So you should revisit the "doesn’t need to supply large currents" requirement given what "high current" means to a 4000-series CMOS part operating from a 5V supply. You didn't mention speed- they're also really pokey on 5V- over 600ns propagation delay at 25°C and no doubt worse at high temperature.
I'd probably aim to use a 74HC30 or similar (such as 74HCS30 with ST inputs) 8-input NAND gate, plus an inverter on the output, but I'm sure there are other solutions (for example, two 4-input NAND gates and a NOR gate- eg. 74HC20 + 1/4 74HC02. or 74HCS20 + 74AHC1G02)
8-input AND gate ICs are available, but if you don't want to shop for one, one option is to implement this with diode logic. Diodes can be used to implement a two-input AND gate in the following way:
As you can see, both inputs need to be high in order to block current from being drained through one of the diodes and pulling the output to low.
You can easily extend this idea to an 8-input AND gate using 8 diodes all connected to the pull-up resistor in the same way.

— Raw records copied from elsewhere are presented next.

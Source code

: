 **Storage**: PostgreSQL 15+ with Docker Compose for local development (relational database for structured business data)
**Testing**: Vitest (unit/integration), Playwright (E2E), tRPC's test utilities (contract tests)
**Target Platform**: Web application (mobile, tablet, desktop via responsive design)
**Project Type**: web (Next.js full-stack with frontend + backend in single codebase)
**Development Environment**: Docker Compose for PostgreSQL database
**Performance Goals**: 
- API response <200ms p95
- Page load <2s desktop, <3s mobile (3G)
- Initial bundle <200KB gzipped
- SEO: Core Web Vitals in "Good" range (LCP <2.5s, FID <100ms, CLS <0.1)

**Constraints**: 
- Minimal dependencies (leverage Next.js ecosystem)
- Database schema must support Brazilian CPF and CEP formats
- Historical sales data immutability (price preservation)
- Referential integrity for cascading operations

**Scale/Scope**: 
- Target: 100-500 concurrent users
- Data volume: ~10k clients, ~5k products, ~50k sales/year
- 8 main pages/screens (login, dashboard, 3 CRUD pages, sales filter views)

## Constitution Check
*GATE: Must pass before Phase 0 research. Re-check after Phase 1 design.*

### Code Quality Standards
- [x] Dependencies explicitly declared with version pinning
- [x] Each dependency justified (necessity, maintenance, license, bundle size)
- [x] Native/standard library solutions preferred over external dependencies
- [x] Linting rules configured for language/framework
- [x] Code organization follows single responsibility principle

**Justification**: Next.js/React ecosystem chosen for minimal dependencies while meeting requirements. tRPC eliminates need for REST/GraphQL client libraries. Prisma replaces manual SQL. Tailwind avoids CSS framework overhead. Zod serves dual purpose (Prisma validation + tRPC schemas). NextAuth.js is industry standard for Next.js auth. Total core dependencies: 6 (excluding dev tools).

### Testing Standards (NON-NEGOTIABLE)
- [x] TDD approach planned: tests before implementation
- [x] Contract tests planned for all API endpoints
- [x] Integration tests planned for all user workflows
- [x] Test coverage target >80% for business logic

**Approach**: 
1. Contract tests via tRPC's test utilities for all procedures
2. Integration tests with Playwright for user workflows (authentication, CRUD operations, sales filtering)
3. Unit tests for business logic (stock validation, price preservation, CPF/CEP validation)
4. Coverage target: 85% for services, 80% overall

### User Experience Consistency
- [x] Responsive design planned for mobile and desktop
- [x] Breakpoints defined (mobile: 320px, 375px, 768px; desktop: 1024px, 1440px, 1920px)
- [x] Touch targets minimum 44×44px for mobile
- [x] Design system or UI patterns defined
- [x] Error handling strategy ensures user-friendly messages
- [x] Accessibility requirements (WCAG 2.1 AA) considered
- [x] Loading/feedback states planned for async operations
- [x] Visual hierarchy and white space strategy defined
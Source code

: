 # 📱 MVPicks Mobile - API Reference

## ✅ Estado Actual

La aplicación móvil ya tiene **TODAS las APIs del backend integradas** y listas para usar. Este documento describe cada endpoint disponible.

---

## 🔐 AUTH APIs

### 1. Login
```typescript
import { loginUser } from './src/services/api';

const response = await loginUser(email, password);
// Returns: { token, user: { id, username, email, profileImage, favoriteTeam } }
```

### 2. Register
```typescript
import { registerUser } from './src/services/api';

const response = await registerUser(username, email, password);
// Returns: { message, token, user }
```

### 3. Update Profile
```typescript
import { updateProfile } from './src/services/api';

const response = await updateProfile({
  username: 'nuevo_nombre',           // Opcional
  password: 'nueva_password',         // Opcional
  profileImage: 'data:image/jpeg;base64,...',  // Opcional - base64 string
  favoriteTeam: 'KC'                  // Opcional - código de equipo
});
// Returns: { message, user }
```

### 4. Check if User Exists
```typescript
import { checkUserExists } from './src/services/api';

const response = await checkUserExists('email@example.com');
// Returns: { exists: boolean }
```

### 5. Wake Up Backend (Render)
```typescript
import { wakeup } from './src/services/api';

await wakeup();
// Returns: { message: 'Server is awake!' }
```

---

I would then recommend adding two logic inverters (NOT gates) to the output of the diode AND gate one after the other in order to buffer the output and shape it nicely to work well with whatever logic IC family you may be using. One will invert the signal and the other will invert again bringing it back to normal.
One caveat is that the diode AND gate will output around 0.7 V for a logical low due to the diode drop. Using inverters at the output should fix this and bring the low level to 0 V, but the inverters must be able to accept a 0.7 V as low (at your chosen supply voltage rail, if they accept a range of supply voltages).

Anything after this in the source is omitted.